Prospects for rain for the bigger part of the DRC and northern Angola do not look too good however, since they have an increased chance of receiving normal to below-normal rainfall according to SARCOF. Meanwhile, ploughing in the northern parts of Namibia is already underway with a few farmers already engaged in weeding.
A number of them are however not happy with the constant shortage of government tractors, and private tractors that are too expensive. Prices for privately owned tractors are not regulated. Government tractors cost N$150 per hectare, while privately owned tractors cost up to N$400 per hour.
"Government tractors do not only plough but they can also sow the seeds provided that the person is ready to pay N$300, which is still cheaper than privately owned tractors," according to Oshakati East Councillor Lotto Kuushomwa.
The Oshana Region has only 10 government tractors, one in each constituency.
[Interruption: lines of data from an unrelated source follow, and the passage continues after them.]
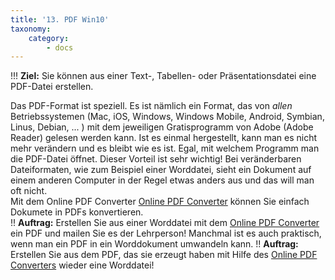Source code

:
 ```yaml
---
title: '13. PDF Win10'
taxonomy:
    category:
        - docs
---
```


!!! **Ziel:** Sie können aus einer Text-, Tabellen- oder Präsentationsdatei eine PDF-Datei erstellen.

Das PDF-Format ist speziell. Es ist nämlich ein Format, das von *allen* Betriebssystemen (Mac, iOS, Windows, Windows Mobile, Android, Symbian, Linus, Debian, ... ) mit dem jeweiligen Gratisprogramm von Adobe (Adobe Reader) gelesen werden kann. Ist es einmal hergestellt, kann man es nicht mehr verändern und es bleibt wie es ist. Egal, mit welchem Programm man die PDF-Datei öffnet. Dieser Vorteil ist sehr wichtig! Bei veränderbaren Dateiformaten, wie zum Beispiel einer Worddatei, sieht ein Dokument auf einem anderen Computer in der Regel etwas anders aus und das will man oft nicht.<br>
Mit dem Online PDF Converter [Online PDF Converter](https://online2pdf.com/de/) können Sie einfach Dokumete in PDFs konvertieren.<br>
!! **Auftrag:** Erstellen Sie aus einer Worddatei mit dem [Online PDF Converter](https://online2pdf.com/de/) ein PDF und mailen Sie es der Lehrperson!
Manchmal ist es auch praktisch, wenn man ein PDF in ein Worddokument umwandeln kann.
!! **Auftrag:** Erstellen Sie aus dem PDF, das sie erzeugt haben mit Hilfe des [Online PDF Converters](https://online2pdf.com/de/) wieder eine Worddatei!
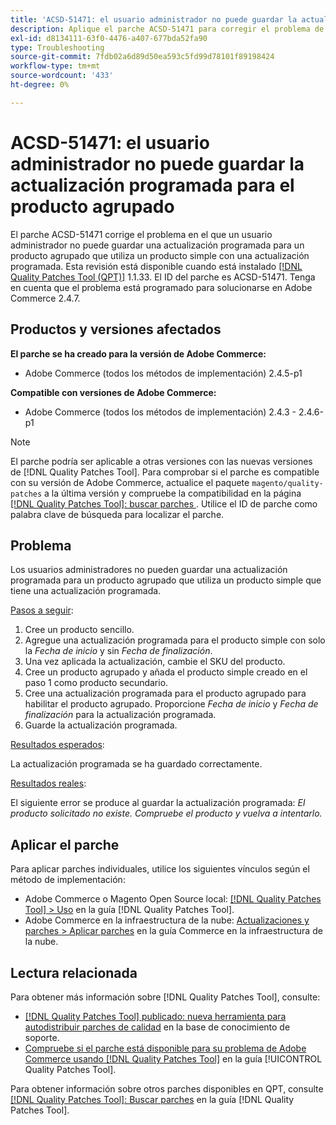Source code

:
 ```yaml
---
title: 'ACSD-51471: el usuario administrador no puede guardar la actualización programada para el producto agrupado'
description: Aplique el parche ACSD-51471 para corregir el problema de Adobe Commerce en el que un usuario administrador no puede guardar una actualización programada para un producto agrupado que utiliza un producto simple con una actualización programada.
exl-id: d8134111-63f0-4476-a407-677bda52fa90
type: Troubleshooting
source-git-commit: 7fdb02a6d89d50ea593c5fd99d78101f89198424
workflow-type: tm+mt
source-wordcount: '433'
ht-degree: 0%

---
```


# ACSD-51471: el usuario administrador no puede guardar la actualización programada para el producto agrupado

El parche ACSD-51471 corrige el problema en el que un usuario administrador no puede guardar una actualización programada para un producto agrupado que utiliza un producto simple con una actualización programada. Esta revisión está disponible cuando está instalado [[!DNL Quality Patches Tool (QPT)]](https://experienceleague.adobe.com/es/docs/commerce-operations/tools/quality-patches-tool/quality-patches-tool-to-self-serve-quality-patches) 1.1.33. El ID del parche es ACSD-51471. Tenga en cuenta que el problema está programado para solucionarse en Adobe Commerce 2.4.7.

## Productos y versiones afectados

**El parche se ha creado para la versión de Adobe Commerce:**

* Adobe Commerce (todos los métodos de implementación) 2.4.5-p1

**Compatible con versiones de Adobe Commerce:**

* Adobe Commerce (todos los métodos de implementación) 2.4.3 - 2.4.6-p1

>[!NOTE]
>
>El parche podría ser aplicable a otras versiones con las nuevas versiones de [!DNL Quality Patches Tool]. Para comprobar si el parche es compatible con su versión de Adobe Commerce, actualice el paquete `magento/quality-patches` a la última versión y compruebe la compatibilidad en la página [[!DNL Quality Patches Tool]: buscar parches ](https://experienceleague.adobe.com/tools/commerce-quality-patches/index.html?lang=es). Utilice el ID de parche como palabra clave de búsqueda para localizar el parche.

## Problema

Los usuarios administradores no pueden guardar una actualización programada para un producto agrupado que utiliza un producto simple que tiene una actualización programada.

<u>Pasos a seguir</u>:

1. Cree un producto sencillo.
1. Agregue una actualización programada para el producto simple con solo la *Fecha de inicio* y sin *Fecha de finalización*.
1. Una vez aplicada la actualización, cambie el SKU del producto.
1. Cree un producto agrupado y añada el producto simple creado en el paso 1 como producto secundario.
1. Cree una actualización programada para el producto agrupado para habilitar el producto agrupado. Proporcione *Fecha de inicio* y *Fecha de finalización* para la actualización programada.
1. Guarde la actualización programada.

<u>Resultados esperados</u>:

La actualización programada se ha guardado correctamente.

<u>Resultados reales</u>:

El siguiente error se produce al guardar la actualización programada: *El producto solicitado no existe. Compruebe el producto y vuelva a intentarlo.*

## Aplicar el parche

Para aplicar parches individuales, utilice los siguientes vínculos según el método de implementación:

* Adobe Commerce o Magento Open Source local: [[!DNL Quality Patches Tool] > Uso](/help/tools/quality-patches-tool/usage.md) en la guía [!DNL Quality Patches Tool].
* Adobe Commerce en la infraestructura de la nube: [Actualizaciones y parches > Aplicar parches](https://experienceleague.adobe.com/docs/commerce-cloud-service/user-guide/develop/upgrade/apply-patches.html?lang=es) en la guía Commerce en la infraestructura de la nube.

## Lectura relacionada

Para obtener más información sobre [!DNL Quality Patches Tool], consulte:

* [[!DNL Quality Patches Tool] publicado: nueva herramienta para autodistribuir parches de calidad](https://experienceleague.adobe.com/es/docs/commerce-operations/tools/quality-patches-tool/quality-patches-tool-to-self-serve-quality-patches) en la base de conocimiento de soporte.
* [Compruebe si el parche está disponible para su problema de Adobe Commerce usando [!DNL Quality Patches Tool]](/help/tools/quality-patches-tool/patches-available-in-qpt/check-patch-for-magento-issue-with-magento-quality-patches.md) en la guía [!UICONTROL Quality Patches Tool].


Para obtener información sobre otros parches disponibles en QPT, consulte [[!DNL Quality Patches Tool]: Buscar parches](https://experienceleague.adobe.com/tools/commerce-quality-patches/index.html?lang=es) en la guía [!DNL Quality Patches Tool].

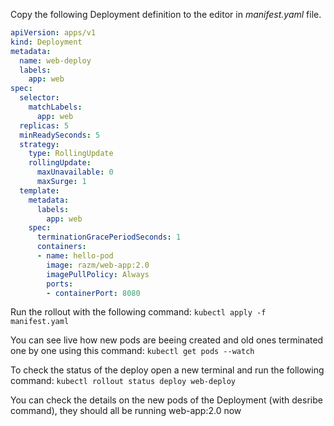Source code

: Copy the following Deployment definition to the editor in *manifest.yaml* file.
```yaml
apiVersion: apps/v1
kind: Deployment
metadata:
  name: web-deploy
  labels:
    app: web
spec:
  selector:
    matchLabels:
      app: web
  replicas: 5
  minReadySeconds: 5
  strategy:
    type: RollingUpdate
    rollingUpdate:
      maxUnavailable: 0
      maxSurge: 1
  template:
    metadata:
      labels:
        app: web
    spec: 
      terminationGracePeriodSeconds: 1
      containers:
      - name: hello-pod
        image: razm/web-app:2.0
        imagePullPolicy: Always
        ports:
        - containerPort: 8080
```

Run the rollout with the following command: ``kubectl apply -f manifest.yaml``

You can see live how new pods are beeing created and old ones terminated one by one using this command:
``kubectl get pods --watch``

To check the status of the deploy open a new terminal and run the following command: ``kubectl rollout status deploy web-deploy``

You can check the details on the new pods of the Deployment (with desribe command), they should all be running web-app:2.0 now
This is a serious constraint since at times tractors can break down and leave the whole constituency without a tractor to plough the fields of subsistence farmers.
Apart from tractors, Kuushomwa said, a number of subsidised government services needed for ploughing are available at rural development centres in all constituencies in the Oshana Region.
"Mahangu seeds cost only N$9 per kilogramme at rural development centres, while it can cost up to N$22 per kilogramme at privately-owned outlets. Other services offered include fertilizers and varieties of seeds such as sorghum and kashana No.2 (type of mahangu) among others," said Kuushomwa.